* **Assignment**
Filter the material below so that only lines containing "begin" remain.

* **Data shown**
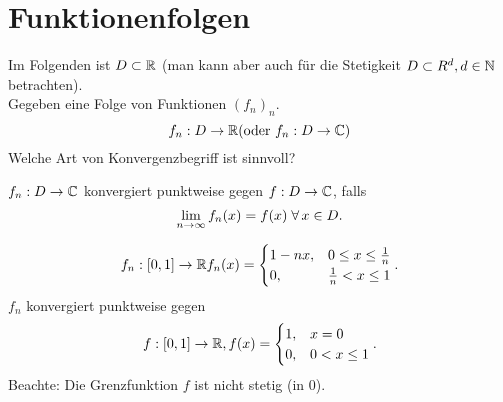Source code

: \documentclass[../ana1.tex]{subfiles}
\begin{document}
\setcounter{section}{19}
\section{Funktionenfolgen}

Im Folgenden ist \( D \subset \mathbb{R} \) (man kann aber auch 
für die Stetigkeit \( D \subset R^d, d \in \mathbb{N} \) betrachten). \\
Gegeben eine Folge von Funktionen \( {(f_n)}_n \).
\[ f_n: D \rightarrow \mathbb{R} (\text{oder } f_n: D \rightarrow \mathbb{C}) \]
Welche Art von Konvergenzbegriff ist sinnvoll?
\begin{defi}
    \( f_n : D \rightarrow \mathbb{C} \) konvergiert punktweise 
    gegen \( f: D \rightarrow \mathbb{C} \), falls 
    \[ \lim\limits_{n\rightarrow\infty} f_n(x) = f(x) \; \forall \, x \in D. \]
\end{defi}
\begin{bsp}
    \[ f_n: [0,1] \rightarrow \mathbb{R} f_n(x) = \begin{cases}
        1 - nx, &0 \leq x \leq \frac{1}{n} \\
        0, &\frac{1}{n} < x \leq 1
    \end{cases}. \]
    \( f_n \) konvergiert punktweise gegen 
    \[ f: [0,1] \rightarrow \mathbb{R}, f(x) = 
    \begin{cases}
        1, &x = 0 \\
        0, &0 < x \leq 1
    \end{cases}. \]
    Beachte: Die Grenzfunktion \(f\) ist nicht stetig 
    (in \(0\)).
\end{bsp}
\end{document}
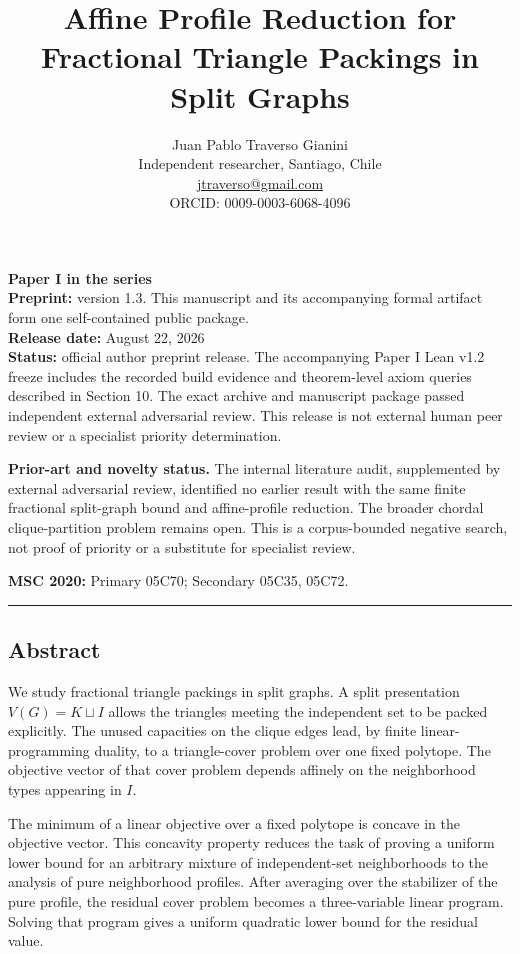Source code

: \documentclass[
  american,
  11pt,
  a4paper,
]{article}
\title{Affine Profile Reduction for Fractional Triangle Packings in Split Graphs}
\author{Juan Pablo Traverso Gianini\\
\small Independent researcher, Santiago, Chile\\
\small \href{mailto:jtraverso@gmail.com}{jtraverso@gmail.com}\\
\small ORCID: 0009-0003-6068-4096}
\date{}
\begin{document}
\sloppy
\raggedbottom
\maketitle

\textbf{Paper I in the series}\\
\textbf{Preprint:} version 1.3. This manuscript and its accompanying formal artifact form one self-contained public package.\\
\textbf{Release date:} August 22, 2026\\
\textbf{Status:} official author preprint release. The accompanying Paper I Lean v1.2 freeze includes the recorded build evidence and theorem-level axiom queries described in Section 10. The exact archive and manuscript package passed independent external adversarial review. This release is not external human peer review or a specialist priority determination.

\textbf{Prior-art and novelty status.} The internal literature audit, supplemented by external adversarial review, identified no earlier result with the same finite fractional split-graph bound and affine-profile reduction. The broader chordal clique-partition problem remains open. This is a corpus-bounded negative search, not proof of priority or a substitute for specialist review.

\textbf{MSC 2020:} Primary 05C70; Secondary 05C35, 05C72.

\begin{center}\rule{0.5\linewidth}{0.5pt}\end{center}

\subsection{Abstract}\label{abstract}

We study fractional triangle packings in split graphs. A split presentation \(V(G)=K\sqcup I\) allows the triangles meeting the independent set to be packed explicitly. The unused capacities on the clique edges lead, by finite linear-programming duality, to a triangle-cover problem over one fixed polytope. The objective vector of that cover problem depends affinely on the neighborhood types appearing in \(I\).

The minimum of a linear objective over a fixed polytope is concave in the objective vector. This concavity property reduces the task of proving a uniform lower bound for an arbitrary mixture of independent-set neighborhoods to the analysis of pure neighborhood profiles. After averaging over the stabilizer of the pure profile, the residual cover problem becomes a three-variable linear program. Solving that program gives a uniform quadratic lower bound for the residual value.
\end{document}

* **Written response**
\begin{document}
\begin{defi}
\begin{bsp}
    \[ f_n: [0,1] \rightarrow \mathbb{R} f_n(x) = \begin{cases}
    \begin{cases}
\begin{document}
\begin{center}\rule{0.5\linewidth}{0.5pt}\end{center}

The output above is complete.